==== Given entries ====
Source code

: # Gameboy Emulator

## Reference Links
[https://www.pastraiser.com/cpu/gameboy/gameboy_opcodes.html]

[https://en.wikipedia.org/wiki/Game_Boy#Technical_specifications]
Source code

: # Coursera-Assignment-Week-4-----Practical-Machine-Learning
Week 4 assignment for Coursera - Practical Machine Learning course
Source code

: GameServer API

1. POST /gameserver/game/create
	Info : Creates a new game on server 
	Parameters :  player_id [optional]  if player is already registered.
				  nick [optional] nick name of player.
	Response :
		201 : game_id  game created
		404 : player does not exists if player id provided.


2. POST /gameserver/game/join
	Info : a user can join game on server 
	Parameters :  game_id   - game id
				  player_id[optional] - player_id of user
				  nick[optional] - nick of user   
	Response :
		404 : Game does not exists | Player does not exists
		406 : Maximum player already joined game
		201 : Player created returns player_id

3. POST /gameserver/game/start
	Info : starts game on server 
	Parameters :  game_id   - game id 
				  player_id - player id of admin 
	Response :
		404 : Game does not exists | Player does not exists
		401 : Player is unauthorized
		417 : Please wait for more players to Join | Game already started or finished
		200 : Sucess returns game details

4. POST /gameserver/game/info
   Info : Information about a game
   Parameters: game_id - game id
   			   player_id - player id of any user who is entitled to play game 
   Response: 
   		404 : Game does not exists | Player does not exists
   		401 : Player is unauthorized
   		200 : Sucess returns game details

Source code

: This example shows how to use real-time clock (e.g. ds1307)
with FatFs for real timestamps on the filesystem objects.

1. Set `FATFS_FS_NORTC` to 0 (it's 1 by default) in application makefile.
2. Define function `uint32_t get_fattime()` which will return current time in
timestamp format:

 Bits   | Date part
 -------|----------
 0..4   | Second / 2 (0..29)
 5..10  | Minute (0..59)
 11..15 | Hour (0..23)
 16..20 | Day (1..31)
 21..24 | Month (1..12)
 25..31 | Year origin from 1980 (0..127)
====
__Task to complete__. An exact repeat of the lines from the one containing "2. Define function" through the final line of the entries is the whole answer.

__Answer box__.
2. Define function `uint32_t get_fattime()` which will return current time in
timestamp format:

 Bits   | Date part
 -------|----------
 0..4   | Second / 2 (0..29)
 5..10  | Minute (0..59)
 11..15 | Hour (0..23)
 16..20 | Day (1..31)
 21..24 | Month (1..12)
 25..31 | Year origin from 1980 (0..127)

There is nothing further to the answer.